In the following program, the value of the first element of array x prints as zero after passing the array as parameter to some function which modifies its parameters. The same does not happen to the int variable y, a modification in another function goes unnoticed in the calling function. Thus I was expecting the array to retain its values before the function call, just like it happens with y. Why is the array changed while the variable is not?
void func1 (int x[]){
x[0]=0;
}
void func2(int y){
y=0;
}
int main(){
int x[]={7}, y=8;
func1(x);
func2(y);
cout << x[0] << y;
return 0;
}
output:
08
expected:
78
The parameter int[] is exactly the same as int*, a pointer to an int. The array passed to the function decays to such pointer to the first element of the array, thus dereferencing it through the subscript operator and modifying the int pointee results in the original being modified.

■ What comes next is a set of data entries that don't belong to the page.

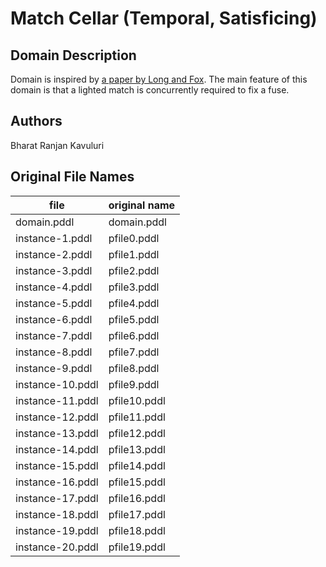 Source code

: # Match Cellar (Temporal, Satisficing)

## Domain Description

Domain is inspired by [a paper by Long and Fox](https://www.aaai.org/Papers/ICAPS/2003/ICAPS03-006.pdf).
The main feature of this domain is that a lighted match is concurrently required to fix a fuse.

## Authors

Bharat Ranjan Kavuluri

## Original File Names

| file             | original name |
|------------------|---------------|
| domain.pddl      | domain.pddl   |
| instance-1.pddl  | pfile0.pddl   |
| instance-2.pddl  | pfile1.pddl   |
| instance-3.pddl  | pfile2.pddl   |
| instance-4.pddl  | pfile3.pddl   |
| instance-5.pddl  | pfile4.pddl   |
| instance-6.pddl  | pfile5.pddl   |
| instance-7.pddl  | pfile6.pddl   |
| instance-8.pddl  | pfile7.pddl   |
| instance-9.pddl  | pfile8.pddl   |
| instance-10.pddl | pfile9.pddl   |
| instance-11.pddl | pfile10.pddl  |
| instance-12.pddl | pfile11.pddl  |
| instance-13.pddl | pfile12.pddl  |
| instance-14.pddl | pfile13.pddl  |
| instance-15.pddl | pfile14.pddl  |
| instance-16.pddl | pfile15.pddl  |
| instance-17.pddl | pfile16.pddl  |
| instance-18.pddl | pfile17.pddl  |
| instance-19.pddl | pfile18.pddl  |
| instance-20.pddl | pfile19.pddl  |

for you information i am putting values in comment in front of every line
void func1 (int x[]){
x[0]=0;//x here has same address as in main function so changes can be //directly apply to the original value of x array
//x[0]=7 was passed in this function is now modified by have a value x[0]=0
}
void func2(int y){
y=0;//but y is a different variable in this function it is not the same y in main function so if you change its value it does not mean that you are changing the value of y in main function so it does not give you the expected output
// it is due to local variable concept y in func2 is different and y in main is a different so all you have to do is to pass address of y variable so that if you want to change any thing is y will directly change its value in main function
}
int main(){
int x[]={7}, y=8;
func1(x);
func2(y);
cout << x[0] << y;
return 0;
}
Array use contiguous memory location to store data.
When you are calling func1(int x[]) then the previous value changing with value given by function and the location remaining same, so
in main function
x[0]=7
after function call
x[0]=0
thats why your array value getting changed.
And for the variable you didn't return anything thats why no change for it.
So 08 is correct output for this case
Related
In the following call-by-value example, I cannot understand why this code is not changing the value of the 5 to a 6.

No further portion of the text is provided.